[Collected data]
>>>

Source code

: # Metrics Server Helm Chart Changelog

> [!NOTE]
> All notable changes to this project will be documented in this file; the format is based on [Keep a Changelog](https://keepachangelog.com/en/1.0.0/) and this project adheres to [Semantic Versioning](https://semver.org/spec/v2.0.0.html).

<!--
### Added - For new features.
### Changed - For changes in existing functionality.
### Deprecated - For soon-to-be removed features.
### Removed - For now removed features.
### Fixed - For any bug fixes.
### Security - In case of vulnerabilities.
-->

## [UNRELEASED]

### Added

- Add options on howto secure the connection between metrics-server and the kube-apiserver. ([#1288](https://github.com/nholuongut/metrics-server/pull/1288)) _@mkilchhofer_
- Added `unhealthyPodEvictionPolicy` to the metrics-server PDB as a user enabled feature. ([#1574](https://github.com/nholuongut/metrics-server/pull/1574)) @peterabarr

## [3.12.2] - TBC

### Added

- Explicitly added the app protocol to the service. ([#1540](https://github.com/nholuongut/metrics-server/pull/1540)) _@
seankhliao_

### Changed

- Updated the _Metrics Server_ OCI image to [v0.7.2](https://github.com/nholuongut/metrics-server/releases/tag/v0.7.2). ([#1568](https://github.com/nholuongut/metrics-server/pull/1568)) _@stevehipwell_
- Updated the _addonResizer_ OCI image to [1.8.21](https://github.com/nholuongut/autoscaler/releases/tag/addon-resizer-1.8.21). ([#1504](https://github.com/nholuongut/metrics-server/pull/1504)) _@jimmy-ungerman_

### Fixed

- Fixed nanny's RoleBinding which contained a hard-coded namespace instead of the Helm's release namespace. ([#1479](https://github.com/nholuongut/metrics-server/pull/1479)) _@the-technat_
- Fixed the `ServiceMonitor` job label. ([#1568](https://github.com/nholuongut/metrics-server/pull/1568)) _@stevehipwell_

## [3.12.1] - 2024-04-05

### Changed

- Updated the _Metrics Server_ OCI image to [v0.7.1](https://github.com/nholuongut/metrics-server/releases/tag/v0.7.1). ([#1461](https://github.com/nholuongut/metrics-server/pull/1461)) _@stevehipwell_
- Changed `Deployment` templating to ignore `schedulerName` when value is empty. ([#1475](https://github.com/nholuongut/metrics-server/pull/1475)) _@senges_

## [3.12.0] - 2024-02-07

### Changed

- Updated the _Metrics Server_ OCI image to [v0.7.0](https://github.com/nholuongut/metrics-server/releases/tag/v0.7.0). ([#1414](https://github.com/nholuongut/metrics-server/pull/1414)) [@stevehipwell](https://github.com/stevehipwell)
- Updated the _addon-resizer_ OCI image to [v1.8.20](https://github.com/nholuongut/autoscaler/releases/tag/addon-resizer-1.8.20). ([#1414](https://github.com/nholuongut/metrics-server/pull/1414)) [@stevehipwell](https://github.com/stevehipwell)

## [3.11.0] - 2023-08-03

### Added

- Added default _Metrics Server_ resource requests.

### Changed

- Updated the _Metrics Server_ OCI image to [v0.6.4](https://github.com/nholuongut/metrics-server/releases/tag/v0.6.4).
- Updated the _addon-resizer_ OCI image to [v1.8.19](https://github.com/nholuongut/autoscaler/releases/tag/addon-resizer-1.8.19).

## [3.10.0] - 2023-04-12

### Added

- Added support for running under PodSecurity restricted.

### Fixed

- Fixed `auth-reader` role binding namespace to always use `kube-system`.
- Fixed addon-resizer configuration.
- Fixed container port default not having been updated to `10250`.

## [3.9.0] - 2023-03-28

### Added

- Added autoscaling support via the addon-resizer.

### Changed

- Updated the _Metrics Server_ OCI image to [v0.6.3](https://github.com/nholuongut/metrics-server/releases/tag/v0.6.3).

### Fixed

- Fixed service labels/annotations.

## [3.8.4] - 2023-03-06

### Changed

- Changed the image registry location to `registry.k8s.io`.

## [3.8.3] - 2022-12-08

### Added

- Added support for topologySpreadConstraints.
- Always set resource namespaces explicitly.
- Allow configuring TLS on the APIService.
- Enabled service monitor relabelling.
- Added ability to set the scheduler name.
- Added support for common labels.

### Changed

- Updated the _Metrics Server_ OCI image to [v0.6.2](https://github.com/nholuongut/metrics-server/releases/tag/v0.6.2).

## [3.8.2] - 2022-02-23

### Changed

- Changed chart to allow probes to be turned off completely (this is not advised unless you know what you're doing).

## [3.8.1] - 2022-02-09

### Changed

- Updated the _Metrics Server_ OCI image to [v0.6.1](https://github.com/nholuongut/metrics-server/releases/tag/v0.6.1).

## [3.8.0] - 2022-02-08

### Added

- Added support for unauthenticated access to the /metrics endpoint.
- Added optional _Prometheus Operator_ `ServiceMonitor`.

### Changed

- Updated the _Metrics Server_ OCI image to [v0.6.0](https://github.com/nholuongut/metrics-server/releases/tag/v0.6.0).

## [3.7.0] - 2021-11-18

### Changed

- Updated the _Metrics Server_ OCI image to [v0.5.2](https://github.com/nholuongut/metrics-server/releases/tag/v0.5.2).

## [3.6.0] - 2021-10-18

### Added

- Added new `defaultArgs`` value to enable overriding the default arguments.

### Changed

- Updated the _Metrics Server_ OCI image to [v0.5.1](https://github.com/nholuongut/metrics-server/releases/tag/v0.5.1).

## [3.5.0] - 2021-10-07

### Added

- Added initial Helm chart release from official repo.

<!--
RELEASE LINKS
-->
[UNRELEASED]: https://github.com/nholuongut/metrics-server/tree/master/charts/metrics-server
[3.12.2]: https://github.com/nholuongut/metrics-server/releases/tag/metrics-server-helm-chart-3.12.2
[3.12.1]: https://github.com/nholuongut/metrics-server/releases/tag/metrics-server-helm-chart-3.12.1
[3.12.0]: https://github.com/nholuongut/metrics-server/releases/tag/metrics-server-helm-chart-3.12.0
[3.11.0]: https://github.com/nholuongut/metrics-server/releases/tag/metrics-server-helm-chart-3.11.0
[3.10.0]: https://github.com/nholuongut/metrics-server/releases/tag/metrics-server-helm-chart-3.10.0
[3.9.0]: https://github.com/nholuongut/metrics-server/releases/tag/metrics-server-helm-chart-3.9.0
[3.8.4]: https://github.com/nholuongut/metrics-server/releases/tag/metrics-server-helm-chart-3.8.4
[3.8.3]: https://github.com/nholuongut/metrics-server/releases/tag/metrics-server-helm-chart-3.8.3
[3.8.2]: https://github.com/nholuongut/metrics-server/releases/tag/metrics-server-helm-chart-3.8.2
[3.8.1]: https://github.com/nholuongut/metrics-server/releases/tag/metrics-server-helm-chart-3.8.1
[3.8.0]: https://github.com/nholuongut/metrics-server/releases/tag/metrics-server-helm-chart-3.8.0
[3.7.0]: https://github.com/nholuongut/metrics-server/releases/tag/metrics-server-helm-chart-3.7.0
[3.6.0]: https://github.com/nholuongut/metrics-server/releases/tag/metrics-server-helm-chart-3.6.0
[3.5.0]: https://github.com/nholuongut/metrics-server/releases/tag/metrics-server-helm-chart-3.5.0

<<<

ABOUT THIS TASK
Without changing a single character, write out all of the entries.

ANSWER SPACE
Source code

: # Metrics Server Helm Chart Changelog

> [!NOTE]
> All notable changes to this project will be documented in this file; the format is based on [Keep a Changelog](https://keepachangelog.com/en/1.0.0/) and this project adheres to [Semantic Versioning](https://semver.org/spec/v2.0.0.html).

<!--
### Added - For new features.
### Changed - For changes in existing functionality.
### Deprecated - For soon-to-be removed features.
### Removed - For now removed features.
### Fixed - For any bug fixes.
### Security - In case of vulnerabilities.
-->

## [UNRELEASED]

### Added

- Add options on howto secure the connection between metrics-server and the kube-apiserver. ([#1288](https://github.com/nholuongut/metrics-server/pull/1288)) _@mkilchhofer_
- Added `unhealthyPodEvictionPolicy` to the metrics-server PDB as a user enabled feature. ([#1574](https://github.com/nholuongut/metrics-server/pull/1574)) @peterabarr

## [3.12.2] - TBC

### Added

- Explicitly added the app protocol to the service. ([#1540](https://github.com/nholuongut/metrics-server/pull/1540)) _@
seankhliao_

### Changed

- Updated the _Metrics Server_ OCI image to [v0.7.2](https://github.com/nholuongut/metrics-server/releases/tag/v0.7.2). ([#1568](https://github.com/nholuongut/metrics-server/pull/1568)) _@stevehipwell_
- Updated the _addonResizer_ OCI image to [1.8.21](https://github.com/nholuongut/autoscaler/releases/tag/addon-resizer-1.8.21). ([#1504](https://github.com/nholuongut/metrics-server/pull/1504)) _@jimmy-ungerman_

### Fixed

- Fixed nanny's RoleBinding which contained a hard-coded namespace instead of the Helm's release namespace. ([#1479](https://github.com/nholuongut/metrics-server/pull/1479)) _@the-technat_
- Fixed the `ServiceMonitor` job label. ([#1568](https://github.com/nholuongut/metrics-server/pull/1568)) _@stevehipwell_

## [3.12.1] - 2024-04-05

### Changed

- Updated the _Metrics Server_ OCI image to [v0.7.1](https://github.com/nholuongut/metrics-server/releases/tag/v0.7.1). ([#1461](https://github.com/nholuongut/metrics-server/pull/1461)) _@stevehipwell_
- Changed `Deployment` templating to ignore `schedulerName` when value is empty. ([#1475](https://github.com/nholuongut/metrics-server/pull/1475)) _@senges_

## [3.12.0] - 2024-02-07

### Changed

- Updated the _Metrics Server_ OCI image to [v0.7.0](https://github.com/nholuongut/metrics-server/releases/tag/v0.7.0). ([#1414](https://github.com/nholuongut/metrics-server/pull/1414)) [@stevehipwell](https://github.com/stevehipwell)
- Updated the _addon-resizer_ OCI image to [v1.8.20](https://github.com/nholuongut/autoscaler/releases/tag/addon-resizer-1.8.20). ([#1414](https://github.com/nholuongut/metrics-server/pull/1414)) [@stevehipwell](https://github.com/stevehipwell)

## [3.11.0] - 2023-08-03

### Added

- Added default _Metrics Server_ resource requests.

### Changed

- Updated the _Metrics Server_ OCI image to [v0.6.4](https://github.com/nholuongut/metrics-server/releases/tag/v0.6.4).
- Updated the _addon-resizer_ OCI image to [v1.8.19](https://github.com/nholuongut/autoscaler/releases/tag/addon-resizer-1.8.19).

## [3.10.0] - 2023-04-12

### Added

- Added support for running under PodSecurity restricted.

### Fixed

- Fixed `auth-reader` role binding namespace to always use `kube-system`.
- Fixed addon-resizer configuration.
- Fixed container port default not having been updated to `10250`.

## [3.9.0] - 2023-03-28

### Added

- Added autoscaling support via the addon-resizer.

### Changed

- Updated the _Metrics Server_ OCI image to [v0.6.3](https://github.com/nholuongut/metrics-server/releases/tag/v0.6.3).

### Fixed

- Fixed service labels/annotations.

## [3.8.4] - 2023-03-06

### Changed

- Changed the image registry location to `registry.k8s.io`.

## [3.8.3] - 2022-12-08

### Added

- Added support for topologySpreadConstraints.
- Always set resource namespaces explicitly.
- Allow configuring TLS on the APIService.
- Enabled service monitor relabelling.
- Added ability to set the scheduler name.
- Added support for common labels.

### Changed

- Updated the _Metrics Server_ OCI image to [v0.6.2](https://github.com/nholuongut/metrics-server/releases/tag/v0.6.2).

## [3.8.2] - 2022-02-23

### Changed

- Changed chart to allow probes to be turned off completely (this is not advised unless you know what you're doing).

## [3.8.1] - 2022-02-09

### Changed

- Updated the _Metrics Server_ OCI image to [v0.6.1](https://github.com/nholuongut/metrics-server/releases/tag/v0.6.1).

## [3.8.0] - 2022-02-08

### Added

- Added support for unauthenticated access to the /metrics endpoint.
- Added optional _Prometheus Operator_ `ServiceMonitor`.

### Changed

- Updated the _Metrics Server_ OCI image to [v0.6.0](https://github.com/nholuongut/metrics-server/releases/tag/v0.6.0).

## [3.7.0] - 2021-11-18

### Changed

- Updated the _Metrics Server_ OCI image to [v0.5.2](https://github.com/nholuongut/metrics-server/releases/tag/v0.5.2).

## [3.6.0] - 2021-10-18

### Added

- Added new `defaultArgs`` value to enable overriding the default arguments.

### Changed

- Updated the _Metrics Server_ OCI image to [v0.5.1](https://github.com/nholuongut/metrics-server/releases/tag/v0.5.1).

## [3.5.0] - 2021-10-07

### Added

- Added initial Helm chart release from official repo.

<!--
RELEASE LINKS
-->
[UNRELEASED]: https://github.com/nholuongut/metrics-server/tree/master/charts/metrics-server
[3.12.2]: https://github.com/nholuongut/metrics-server/releases/tag/metrics-server-helm-chart-3.12.2
[3.12.1]: https://github.com/nholuongut/metrics-server/releases/tag/metrics-server-helm-chart-3.12.1
[3.12.0]: https://github.com/nholuongut/metrics-server/releases/tag/metrics-server-helm-chart-3.12.0
[3.11.0]: https://github.com/nholuongut/metrics-server/releases/tag/metrics-server-helm-chart-3.11.0
[3.10.0]: https://github.com/nholuongut/metrics-server/releases/tag/metrics-server-helm-chart-3.10.0
[3.9.0]: https://github.com/nholuongut/metrics-server/releases/tag/metrics-server-helm-chart-3.9.0
[3.8.4]: https://github.com/nholuongut/metrics-server/releases/tag/metrics-server-helm-chart-3.8.4
[3.8.3]: https://github.com/nholuongut/metrics-server/releases/tag/metrics-server-helm-chart-3.8.3
[3.8.2]: https://github.com/nholuongut/metrics-server/releases/tag/metrics-server-helm-chart-3.8.2
[3.8.1]: https://github.com/nholuongut/metrics-server/releases/tag/metrics-server-helm-chart-3.8.1
[3.8.0]: https://github.com/nholuongut/metrics-server/releases/tag/metrics-server-helm-chart-3.8.0
[3.7.0]: https://github.com/nholuongut/metrics-server/releases/tag/metrics-server-helm-chart-3.7.0
[3.6.0]: https://github.com/nholuongut/metrics-server/releases/tag/metrics-server-helm-chart-3.6.0
[3.5.0]: https://github.com/nholuongut/metrics-server/releases/tag/metrics-server-helm-chart-3.5.0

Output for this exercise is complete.